Values that are set are used to replace the RangeStart and RangeEnd values that were previously defined in parameters.

4.) Publish Report and Perform Initial Refresh

After setting up the date ranges for the refresh, publish your report by clicking the Publish button on the report viewer and put the report into a workspace on the Power BI Service.

Your first refresh will need to be done manually and may take a long time as it pulls in the full starting dataset. To manually refresh a dataset log into, go to the workspace and click on Refresh Now next to the dataset.

Example of a Power BI report published to the Power BI service and where to manually refresh it and setup an incremental refresh schedule

The button to the right of Refresh Now will allow you to setup an automatic refresh schedule. The options available will depend on the data source location, and whether you are working in a Pro or Premium workspace.

We also recommend checking out the official documentation on Microsoft Learn related to incremental refresh, as with many complex features there is some nuance to getting the most out of it. You may even find that there are valuable features in a Power BI Premium license.

Balancing Incremental Refresh with Periodic Full Refreshes

One of the challenges that organizations often face is managing refresh schedules comes when data is backdated, or arrives late. When working with Incremental Refresh, these changes may not be picked up and may require you to periodically fully refresh the dataset to make sure that data is up to date and accurate.

Why Periodic Full Refreshes Are Important

There are a few reasons that you should still consider fully refreshing data. Some of them include:

  1. Historical Data Adjustments – Inserting or updating records in past periods can escape the Incremental Refresh criteria. A full refresh ensures that any backdated data is captured.
  2. Data Integrity – Full refreshes can act as a way to validate and ensure completeness of your data.
  3. Systematic Error Correction – On occasion computers mess up, connections drop, or whatever kind of voodoo that causes IT problems. A full refresh will mitigate these from becoming lasting issues in your dataset.

If you decide to implement a full refresh schedule, we recommend doing it on a regular basis that aligns with business needs. For example, accounting data could best be updated on a quarterly or annual basis after you’re sure that all periods are locked.

Note that as datasets grow in size, it can take a long time for full refreshes to occur. It may make sense to schedule them in off hours or manually set one off before you leave for the day.

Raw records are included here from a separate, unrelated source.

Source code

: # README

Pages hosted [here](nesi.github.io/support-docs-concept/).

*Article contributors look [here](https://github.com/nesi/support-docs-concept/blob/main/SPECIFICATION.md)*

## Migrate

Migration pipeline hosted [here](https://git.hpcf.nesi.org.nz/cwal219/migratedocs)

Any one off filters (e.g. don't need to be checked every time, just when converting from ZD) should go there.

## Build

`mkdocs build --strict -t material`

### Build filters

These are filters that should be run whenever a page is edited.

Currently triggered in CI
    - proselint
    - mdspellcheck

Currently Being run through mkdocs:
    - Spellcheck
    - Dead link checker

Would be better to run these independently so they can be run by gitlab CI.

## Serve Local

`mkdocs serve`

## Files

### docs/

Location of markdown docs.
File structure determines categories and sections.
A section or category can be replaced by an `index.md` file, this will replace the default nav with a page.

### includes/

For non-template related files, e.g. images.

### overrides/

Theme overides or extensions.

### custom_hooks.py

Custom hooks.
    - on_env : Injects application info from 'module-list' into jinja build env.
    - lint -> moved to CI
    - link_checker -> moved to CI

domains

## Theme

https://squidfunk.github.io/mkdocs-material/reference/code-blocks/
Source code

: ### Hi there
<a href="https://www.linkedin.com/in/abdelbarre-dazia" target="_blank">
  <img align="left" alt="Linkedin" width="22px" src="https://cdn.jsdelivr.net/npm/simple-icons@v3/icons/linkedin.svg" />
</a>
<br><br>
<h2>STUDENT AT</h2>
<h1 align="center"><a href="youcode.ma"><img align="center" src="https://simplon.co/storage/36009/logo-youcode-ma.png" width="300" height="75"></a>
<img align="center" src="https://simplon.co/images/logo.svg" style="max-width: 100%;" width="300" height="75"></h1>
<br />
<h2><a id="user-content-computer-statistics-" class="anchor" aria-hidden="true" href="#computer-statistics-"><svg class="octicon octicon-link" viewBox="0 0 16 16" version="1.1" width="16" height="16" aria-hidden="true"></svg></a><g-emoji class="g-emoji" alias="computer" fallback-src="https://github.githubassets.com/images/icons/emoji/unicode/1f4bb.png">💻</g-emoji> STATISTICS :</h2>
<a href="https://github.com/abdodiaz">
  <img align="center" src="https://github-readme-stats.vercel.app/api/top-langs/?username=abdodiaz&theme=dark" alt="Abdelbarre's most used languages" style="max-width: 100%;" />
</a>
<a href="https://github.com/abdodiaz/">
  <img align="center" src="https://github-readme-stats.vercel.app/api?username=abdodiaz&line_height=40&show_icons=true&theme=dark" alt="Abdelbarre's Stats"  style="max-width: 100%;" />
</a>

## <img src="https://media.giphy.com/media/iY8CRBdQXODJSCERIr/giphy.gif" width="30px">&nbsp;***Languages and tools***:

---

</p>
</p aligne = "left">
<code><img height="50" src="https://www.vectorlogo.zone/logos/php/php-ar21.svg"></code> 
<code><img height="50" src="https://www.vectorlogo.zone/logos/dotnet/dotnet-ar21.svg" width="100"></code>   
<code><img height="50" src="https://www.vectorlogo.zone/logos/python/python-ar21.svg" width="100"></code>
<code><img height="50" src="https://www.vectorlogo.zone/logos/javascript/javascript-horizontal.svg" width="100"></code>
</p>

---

Data Size Limits in Power BI Instances

Power BI developers should be aware that there are data size limitations to the Power BI Service and they vary based on which tier of licensing you have and which settings you have enabled. There are both dataset size limits along with workspace size limits. You can get around some individual data set size limits by splitting it into smaller datasets, or it may be beneficial to sign up for a Premium Per User license that supports much larger datasets.

To learn more, please reference Microsoft Licensing: Pricing & Product Comparison | Microsoft Power BI

and be aware that there are additional settings to working with files bigger than 10gb: Large datasets in Power BI Premium – Power BI | Microsoft Learn

If dataset sizes are consistently exceeding these, it’s recommended to look into a more robust large data storage solution, such as Microsoft One Lake.


Incremental refresh can be a huge time saver, and sometimes more importantly a money saver. Cloud data providers are notorious for sticking companies with exceptionally large bills when they don’t fully understand the cost structure of moving data around and paying for on demand compute power. These costs can partially be controlled by limiting the amount of data being transferred at any given point making incremental refresh a highly valuable part of your Power BI toolbox and should be considered a best practice for any large enterprise deployment.